Ms. Barone testified that sometime in late February or early March, appellant Snyder knocked at her door. When she saw it was him she tried to shut the door, but Snyder pushed it open, hitting her in the side of the face. He began yelling at her that "they had told [her] a hundred times not to talk to the police any more and that they weren't joking." He backed her up forcefully into the living room, yelling at her, saying that she was a cop lover and that she obviously did not take their threats very seriously. He then pushed her on the couch and raped her, after which he said that "next time he wouldn't be so nice." As a result of the assault and rape she had a red mark on her neck. She did not tell anyone of the assault because she was afraid she "would probably end up dead." She did tell Officer Agnello, however, that she had a "close encounter" with "Dusty," i.e., Snyder, but did not tell him about the actual rape. A few days after the incident DiPaolo told her that he and Weather had put Dusty on an airplane to Florida.

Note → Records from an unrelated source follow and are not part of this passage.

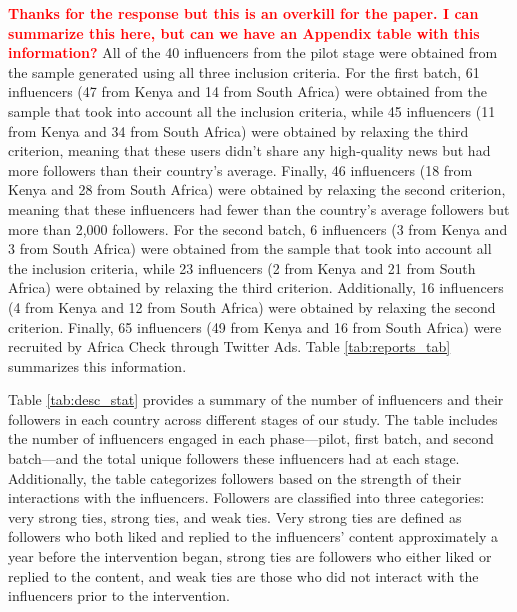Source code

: \textcolor{red}{\bf Thanks for the response but this is an overkill for the paper. I can summarize this here, but can we have an Appendix table with this information?}
 All of the 40 influencers from the pilot stage were obtained from the sample generated using all three inclusion criteria. For the first batch, 61 influencers (47 from Kenya and 14 from South Africa) were obtained from the sample that took into account all the inclusion criteria, while 45 influencers (11 from Kenya and 34 from South Africa) were obtained by relaxing the third criterion, meaning that these users didn't share any high-quality news but had more followers than their country's average. Finally, 46 influencers (18 from Kenya and 28 from South Africa) were obtained by relaxing the second criterion, meaning that these influencers had fewer than the country's average followers but more than 2,000 followers. For the second batch, 6 influencers (3 from Kenya and 3 from South Africa) were obtained from the sample that took into account all the inclusion criteria, while 23 influencers (2 from Kenya and 21 from South Africa) were obtained by relaxing the third criterion. Additionally, 16 influencers (4 from Kenya and 12 from South Africa) were obtained by relaxing the second criterion. Finally, 65 influencers (49 from Kenya and 16 from South Africa) were recruited by Africa Check through Twitter Ads. Table \ref{tab:reports_tab} summarizes this information. 


Table \ref{tab:desc_stat} provides a summary of the number of influencers and their followers in each country across different stages of our study. The table includes the number of influencers engaged in each phase—pilot, first batch, and second batch—and the total unique followers these influencers had at each stage. Additionally, the table categorizes followers based on the strength of their interactions with the influencers. Followers are classified into three categories: very strong ties, strong ties, and weak ties. Very strong ties are defined as followers who both liked and replied to the influencers' content approximately a year before the intervention began, strong ties are followers who either liked or replied to the content, and weak ties are those who did not interact with the influencers prior to the intervention. 

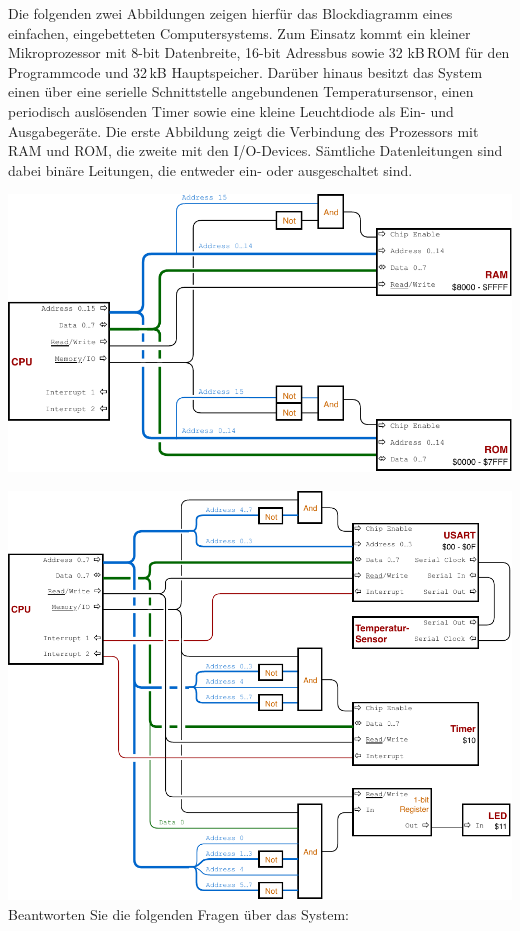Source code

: Die folgenden zwei Abbildungen zeigen hierfür das Blockdiagramm eines einfachen,
eingebetteten Computersystems. Zum Einsatz kommt ein kleiner Mikroprozessor
mit 8-bit Datenbreite, 16-bit Adressbus sowie 32 kB\,ROM für den Programmcode
und 32\,kB Hauptspeicher. Darüber hinaus besitzt das System einen über eine
serielle Schnittstelle angebundenen Temperatursensor, einen periodisch
auslösenden Timer sowie eine kleine Leuchtdiode als Ein- und Ausgabegeräte.
Die erste Abbildung zeigt die Verbindung des Prozessors mit RAM und ROM, die
zweite mit den I/O-Devices. Sämtliche Datenleitungen sind dabei binäre Leitungen,
die entweder ein- oder ausgeschaltet sind.

\bigskip
\includegraphics[width=\textwidth]{1-grundlagen/img/aufgabe-rechnerarchitektur-1}

\includegraphics[width=\textwidth]{1-grundlagen/img/aufgabe-rechnerarchitektur-2}
\bigskip
Beantworten Sie die folgenden Fragen über das System:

Subsequently, DiPaolo again insisted to Ms. Barone that he was going out of his way to try to protect her but there would be absolutely nothing he could do for her if she persisted in talking to the officers. He told her that he would not be able to stop the Hell's Angels from harming her, and that Officer Agnello and his family might also be harmed. Ms. Barone testified without objection that she knew Weather to be a member of the Hell's Angels, both from the fact that he had told her that he was and that he regularly wore a Hell's Angel patch on the back of his jacket. She said that she was fearful of the Hell's Angels. She also testified that appellants DiPaolo and Snyder associated with members of the Hell's Angels, although they themselves were not members.

When Ms. Barone next saw the officers they again encouraged her to speak with federal Postal Inspectors and accept federal protection. On the night of March 21, 1985, Officer Agnello met with Lucille Barone and told her he had made arrangements for her to meet with the Postal Inspectors. Ms. Barone told Agnello she had to go home because her children were still in the house and DiPaolo had called her that night to tell her "he would be at the house waiting for [her] when she got off work." Ms. Barone returned home and after DiPaolo left she went with Agnello to speak with the Postal Inspectors. She and her children were put under protective custody on March 22, 1985. Weather and DiPaolo were placed under arrest that same morning.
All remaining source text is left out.